Work instructions: Which lines below contain the word "compatibility"? Copy each one.

[Source data Boundary: Start]

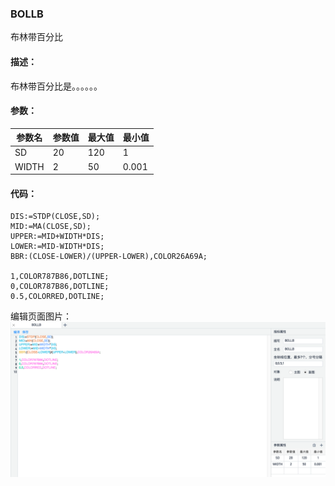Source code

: ### BOLLB

布林带百分比

#### 描述：

布林带百分比是。。。。。。

#### 参数：

| 参数名   | 参数值 | 最大值 | 最小值   |
|-------|-----|-----|-------|
| SD    | 20  | 120 | 1     |
| WIDTH | 2   | 50  | 0.001 |

#### 代码：

```
DIS:=STDP(CLOSE,SD);
MID:=MA(CLOSE,SD);
UPPER:=MID+WIDTH*DIS;
LOWER:=MID-WIDTH*DIS;
BBR:(CLOSE-LOWER)/(UPPER-LOWER),COLOR26A69A;

1,COLOR787B86,DOTLINE;
0,COLOR787B86,DOTLINE;
0.5,COLORRED,DOTLINE;
```

编辑页面图片：
![bollb.png](image%2Fbollb.png)

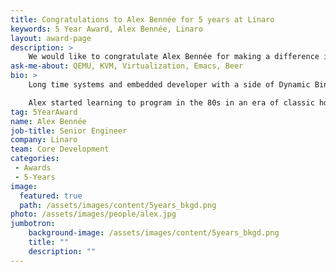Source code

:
 ```yaml
---
title: Congratulations to Alex Bennée for 5 years at Linaro
keywords: 5 Year Award, Alex Bennée, Linaro
layout: award-page
description: >
    We would like to congratulate Alex Bennée for making a difference in open source at Linaro for 5 years.
ask-me-about: QEMU, KVM, Virtualization, Emacs, Beer
bio: >
    Long time systems and embedded developer with a side of Dynamic Binary Translation.

    Alex started learning to program in the 80s in an era of classic home computers that allowed you to get down and dirty at the system level. After graduating with a degree in Chemistry he's worked on a variety of projects including Fruit Machines, Line Cards, CCTV recorders and point-to-multipoint wireless microwave systems. Since the turn of the century his primary focus has been working with FLOSS platforms, especially Linux. An alumni of Transitive he has a broad experience of cross-platform virtualization as well as a strong background in telecommunications and networking. A keen Emacs user he will happily answer questions and proselytise for the One True Editor (tm).
tag: 5YearAward
name: Alex Bennée
job-title: Senior Engineer
company: Linaro
team: Core Development
categories:
 - Awards
 - 5-Years
image:
  featured: true
  path: /assets/images/content/5years_bkgd.png
photo: /assets/images/people/alex.jpg
jumbotron:
    background-image: /assets/images/content/5years_bkgd.png
    title: ""
    description: ""
---
```

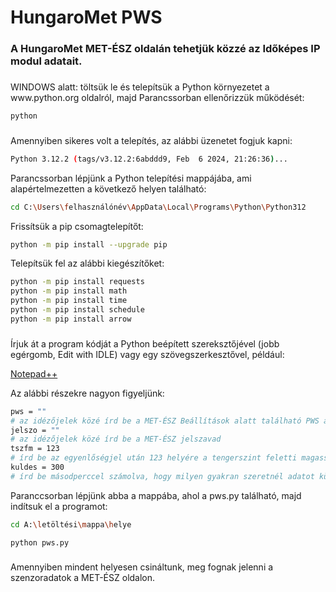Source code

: <h1 align="left">HungaroMet PWS</h1>

###

<h3 align="left">A HungaroMet MET-ÉSZ oldalán tehetjük közzé az Időképes IP modul adatait.</h3>

###

<p align="left">WINDOWS alatt: töltsük le és telepítsük a Python környezetet a www.python.org oldalról, majd Parancssorban ellenőrizzük működését:</p>

```bash
python
```

###

<p align="left">Amennyiben sikeres volt a telepítés, az alábbi üzenetet fogjuk kapni: </p>

```bash
Python 3.12.2 (tags/v3.12.2:6abddd9, Feb  6 2024, 21:26:36)...
```

<p align="left">Parancssorban lépjünk a Python telepítési mappájába, ami alapértelmezetten a következő helyen található: </p>

```bash
cd C:\Users\felhasználónév\AppData\Local\Programs\Python\Python312
```

<p align="left">Frissítsük a pip csomagtelepítőt: </p>

```bash
python -m pip install --upgrade pip
```

<p align="left">Telepítsük fel az alábbi kiegészítőket:</p>

```bash
python -m pip install requests
python -m pip install math
python -m pip install time
python -m pip install schedule
python -m pip install arrow
```

###

<p align="left">Írjuk át a program kódját a Python beépített szereksztőjével (jobb egérgomb, Edit with IDLE) vagy egy szövegszerkesztővel, például:</p>

[Notepad++](https://notepad-plus-plus.org/downloads/v8.6.4/)

<p align="left">Az alábbi részekre nagyon figyeljünk:</p>

```bash
pws = ""
# az idézőjelek közé írd be a MET-ÉSZ Beállítások alatt található PWS azonosítót
jelszo = ""
# az idézőjelek közé írd be a MET-ÉSZ jelszavad
tszfm = 123
# írd be az egyenlőségjel után 123 helyére a tengerszint feletti magasságot, ahol a műszered található
kuldes = 300   
# írd be másodperccel számolva, hogy milyen gyakran szeretnél adatot küldeni (javasolt 300 az 5 perchez, vagy 600 a 10 perchez)
```

<p align="left">Paranccsorban lépjünk abba a mappába, ahol a pws.py található, majd indítsuk el a programot:</p>

```bash
cd A:\letöltési\mappa\helye
```

```bash
python pws.py
```

###

<p align="left">Amennyiben mindent helyesen csináltunk, meg fognak jelenni a szenzoradatok a MET-ÉSZ oldalon.</p>
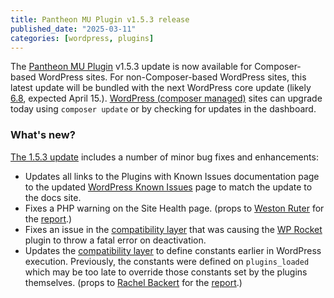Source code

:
```yaml
---
title: Pantheon MU Plugin v1.5.3 release
published_date: "2025-03-11"
categories: [wordpress, plugins]
---
```


The [Pantheon MU Plugin](hhttps://github.com/pantheon-systems/pantheon-mu-plugin?tab=readme-ov-file#pantheon-must-use-plugin) v1.5.3 update is now available for Composer-based WordPress sites. For non-Composer-based WordPress sites, this latest update will be bundled with the next WordPress core update (likely [6.8](https://make.wordpress.org/core/6-8/), expected April 15.). [WordPress (composer managed)](/guides/wordpress-composer) sites can upgrade today using `composer update` or by checking for updates in the dashboard.

### What's new?

[The 1.5.3 update](https://github.com/pantheon-systems/pantheon-mu-plugin/releases/tag/1.5.3) includes a number of minor bug fixes and enhancements:

- Updates all links to the Plugins with Known Issues documentation page to the updated [WordPress Known Issues](/wordpress-known-issues) page to match the update to the docs site.
- Fixes a PHP warning on the Site Health page. (props to [Weston Ruter](https://github.com/westonruter) for the [report](https://github.com/pantheon-systems/pantheon-mu-plugin/issues/78).)
- Fixes an issue in the [compatibility layer](/wordpress-known-issues#pantheon-mu-plugin-compatibility-layer) that was causing the [WP Rocket](/wordpress-known-issues#wp-rocket) plugin to throw a fatal error on deactivation.
- Updates the [compatibility layer](/wordpress-known-issues#pantheon-mu-plugin-compatibility-layer) to define constants earlier in WordPress execution. Previously, the constants were defined on `plugins_loaded` which may be too late to override those constants set by the plugins themselves. (props to [Rachel Backert](https://github.com/rbackert) for the [report](https://github.com/pantheon-systems/pantheon-mu-plugin/issues/82).)
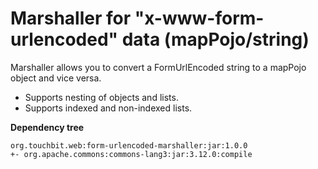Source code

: # Marshaller for "x-www-form-urlencoded" data (mapPojo/string)

Marshaller allows you to convert a FormUrlEncoded string to a mapPojo object and vice versa.

- Supports nesting of objects and lists.
- Supports indexed and non-indexed lists.

**Dependency tree**

```text
org.touchbit.web:form-urlencoded-marshaller:jar:1.0.0
+- org.apache.commons:commons-lang3:jar:3.12.0:compile
```

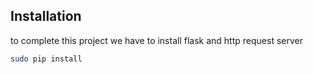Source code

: ## Installation

to complete this project we have to install flask and http request server

```bash
sudo pip install
```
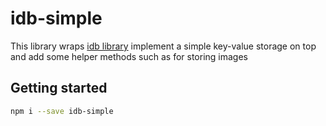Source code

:# idb-simple

This library wraps [idb library]() implement a simple key-value storage on top and add some helper methods such as for storing images

## Getting started

```bash
npm i --save idb-simple
```
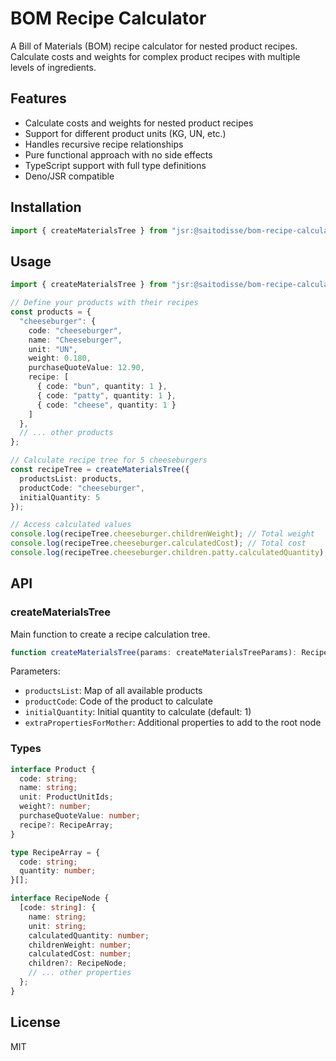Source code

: # BOM Recipe Calculator

A Bill of Materials (BOM) recipe calculator for nested product recipes. Calculate costs and weights for complex product recipes with multiple levels of ingredients.

## Features

- Calculate costs and weights for nested product recipes
- Support for different product units (KG, UN, etc.)
- Handles recursive recipe relationships
- Pure functional approach with no side effects
- TypeScript support with full type definitions
- Deno/JSR compatible

## Installation

```ts
import { createMaterialsTree } from "jsr:@saitodisse/bom-recipe-calculator";
```

## Usage

```ts
import { createMaterialsTree } from "jsr:@saitodisse/bom-recipe-calculator";

// Define your products with their recipes
const products = {
  "cheeseburger": {
    code: "cheeseburger",
    name: "Cheeseburger",
    unit: "UN",
    weight: 0.180,
    purchaseQuoteValue: 12.90,
    recipe: [
      { code: "bun", quantity: 1 },
      { code: "patty", quantity: 1 },
      { code: "cheese", quantity: 1 }
    ]
  },
  // ... other products
};

// Calculate recipe tree for 5 cheeseburgers
const recipeTree = createMaterialsTree({
  productsList: products,
  productCode: "cheeseburger",
  initialQuantity: 5
});

// Access calculated values
console.log(recipeTree.cheeseburger.childrenWeight); // Total weight
console.log(recipeTree.cheeseburger.calculatedCost); // Total cost
console.log(recipeTree.cheeseburger.children.patty.calculatedQuantity); // Quantity needed
```

## API

### createMaterialsTree

Main function to create a recipe calculation tree.

```ts
function createMaterialsTree(params: createMaterialsTreeParams): RecipeNode
```

Parameters:
- `productsList`: Map of all available products
- `productCode`: Code of the product to calculate
- `initialQuantity`: Initial quantity to calculate (default: 1)
- `extraPropertiesForMother`: Additional properties to add to the root node

### Types

```ts
interface Product {
  code: string;
  name: string;
  unit: ProductUnitIds;
  weight?: number;
  purchaseQuoteValue: number;
  recipe?: RecipeArray;
}

type RecipeArray = {
  code: string;
  quantity: number;
}[];

interface RecipeNode {
  [code: string]: {
    name: string;
    unit: string;
    calculatedQuantity: number;
    childrenWeight: number;
    calculatedCost: number;
    children?: RecipeNode;
    // ... other properties
  };
}
```

## License

MIT
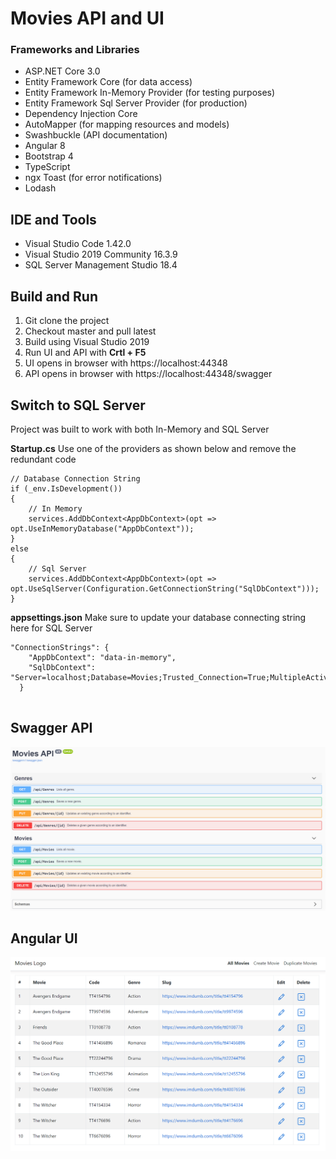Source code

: # Movies API and UI

### Frameworks and Libraries

* ASP.NET Core 3.0
* Entity Framework Core (for data access)
* Entity Framework In-Memory Provider (for testing purposes)
* Entity Framework Sql Server Provider (for production)
* Dependency Injection Core
* AutoMapper (for mapping resources and models)
* Swashbuckle (API documentation)
* Angular 8
* Bootstrap 4
* TypeScript
* ngx Toast (for error notifications)
* Lodash

## IDE and Tools

* Visual Studio Code 1.42.0
* Visual Studio 2019 Community 16.3.9
* SQL Server Management Studio 18.4

## Build and Run

1. Git clone the project
2. Checkout master and pull latest
3. Build using Visual Studio 2019
3. Run UI and API with **Crtl + F5**
4. UI opens in browser with https://localhost:44348
5. API opens in browser with https://localhost:44348/swagger

## Switch to SQL Server

Project was built to work with both In-Memory and SQL Server

**Startup.cs** Use one of the providers as shown below and remove the redundant code

```
// Database Connection String
if (_env.IsDevelopment())
{
    // In Memory
    services.AddDbContext<AppDbContext>(opt => opt.UseInMemoryDatabase("AppDbContext"));
}
else
{
    // Sql Server
    services.AddDbContext<AppDbContext>(opt => opt.UseSqlServer(Configuration.GetConnectionString("SqlDbContext")));
}
```

**appsettings.json** Make sure to update your database connecting string here for SQL Server

```
"ConnectionStrings": {
    "AppDbContext": "data-in-memory",
    "SqlDbContext": "Server=localhost;Database=Movies;Trusted_Connection=True;MultipleActiveResultSets=true"
  }
  
```

## Swagger API

![Algorithm schema](api.png)

## Angular UI

![Algorithm schema](ui.png)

[Source data Boundary: End]

Task response:
- Fixes an issue in the [compatibility layer](/wordpress-known-issues#pantheon-mu-plugin-compatibility-layer) that was causing the [WP Rocket](/wordpress-known-issues#wp-rocket) plugin to throw a fatal error on deactivation.
- Updates the [compatibility layer](/wordpress-known-issues#pantheon-mu-plugin-compatibility-layer) to define constants earlier in WordPress execution. Previously, the constants were defined on `plugins_loaded` which may be too late to override those constants set by the plugins themselves. (props to [Rachel Backert](https://github.com/rbackert) for the [report](https://github.com/pantheon-systems/pantheon-mu-plugin/issues/82).)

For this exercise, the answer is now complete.